By the time we reach the 1980s, of course, things have changed considerably in terms of women’s freedom, but not necessarily in terms of their literary worth. One book dominated the Scottish literary scene in that decade and you might say it’s been dominating it ever since. In 1981, the year of the publication of Lanark, Alasdair Gray himself was ‘anointed’ one might say, by Anthony Burgess, who called him ‘the best Scottish novelist since Walter Scott.’ Scott -of course. Lanark was described as ‘changing the landscape of Scottish fiction’, it was ‘one of the landmarks of 20th Century fiction’. Its experimentation and its surrealism had critics likening Gray to James Joyce and Saul Bellow.
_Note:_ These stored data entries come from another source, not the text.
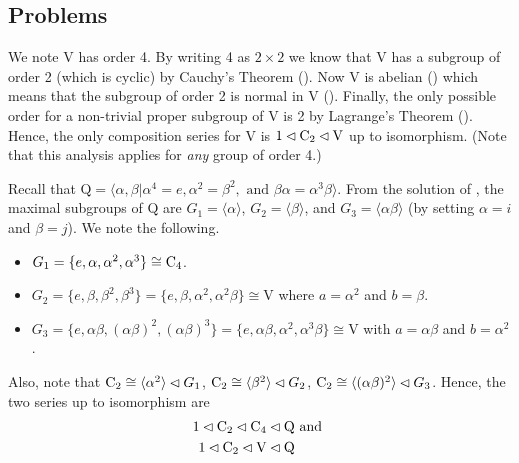 \subsection*{Problems}
\begin{questions}
    \item \begin{partquestions}{\roman*}
        \item We note $\mathrm{V}$ has order 4. By writing 4 as $2 \times 2$ we know that $\mathrm{V}$ has a subgroup of order 2 (which is cyclic) by Cauchy's Theorem (). Now $\mathrm{V}$ is abelian () which means that the subgroup of order 2 is normal in $\mathrm{V}$ (). Finally, the only possible order for a non-trivial proper subgroup of $\mathrm{V}$ is 2 by Lagrange's Theorem (). Hence, the only composition series for $\mathrm{V}$ is $1 \lhd \mathrm{C}_{2} \lhd \mathrm{V}$ up to isomorphism.\newline
        (Note that this analysis applies for \textit{any} group of order 4.)

        \item Recall that $\mathrm{Q} = \langle \alpha, \beta \vert \alpha^4 = e, \alpha^2 = \beta^2, \text{ and } \beta\alpha = \alpha^3\beta \rangle$. From the solution of , the maximal subgroups of $\mathrm{Q}$ are $G_1 = \langle \alpha \rangle$, $G_2 = \langle \beta \rangle$, and $G_3 = \langle \alpha\beta \rangle$ (by setting $\alpha = i$ and $\beta = j$). We note the following.
        \begin{itemize}
            \item $G_1 = \{e, \alpha, \alpha^2, \alpha^3\} \cong \mathrm{C}_{4}$.
            \item $G_2 = \{e, \beta, \beta^2, \beta^3\} = \{e, \beta, \alpha^2, \alpha^2\beta\} \cong \mathrm{V}$ where $a = \alpha^2$ and $b = \beta$.
            \item $G_3 = \{e, \alpha\beta, (\alpha\beta)^2, (\alpha\beta)^3\} = \{e, \alpha\beta, \alpha^2, \alpha^3\beta\} \cong \mathrm{V}$ with $a = \alpha\beta$ and $b = \alpha^2$.
        \end{itemize}
        Also, note that $\mathrm{C}_{2} \cong \langle \alpha^2 \rangle \lhd G_1$, $\mathrm{C}_{2} \cong \langle \beta^2 \rangle \lhd G_2$, $\mathrm{C}_{2} \cong \langle (\alpha\beta)^2 \rangle \lhd G_3$. Hence, the two series up to isomorphism are
        \begin{align*}
            1 \lhd \mathrm{C}_{2} \lhd \mathrm{C}_{4} \lhd \mathrm{Q} & \text{ and }\\
            1 \lhd \mathrm{C}_{2} \lhd \mathrm{V} \lhd \mathrm{Q}
        \end{align*}


\end{partquestions}
\end{questions}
Lanark won the Saltire Book
of the Year twelve months later. And yet only a further year on, in 1983,
Jessie Kesson, who had been writing and publishing since her debut, The White Bird Passes, in 1958,
published her novel, Another Time,
Another Place. It’s described by Gifford in the history as “a turning-point
in Scottish women’s writing, both thematically and formally”. It’s an
‘impressionistic mosaic’, suggesting a ‘new kind of stream of women’s
consciousness-in-community’. Most crucially for the mother-daughter battles of
the 20s and 30s through to the 60s, it also implies a reconciliation between women
of the past and the present.
I
would suggest that had those mother-daughter battles been taken seriously by
the literary canon as they should have been, Kesson’s novel would surely have
been the ‘breakthrough’ of the decade, because she was the one who reconciled
one generation of women to another, and more than that, she did it through
literary experimentation and daring. A crucial text in the landscape of 20th
Century Scottish Literature, it is indeed a ‘benchmark’, a ‘turning point’ as
Giifford says. Yet where are the big names exalting Kesson’s achievement? Where
are the likenesses to great Scottish women novelists of days past?
There
aren’t any, because there weren’t any great Scottish women novelists of the
past, we are told. There are no great female traditions to call on. And yet, if
we focus on the mother-daughter trials of the 20s and 30s, we see that there
was at least one major tradition, a truly universal one, an international one.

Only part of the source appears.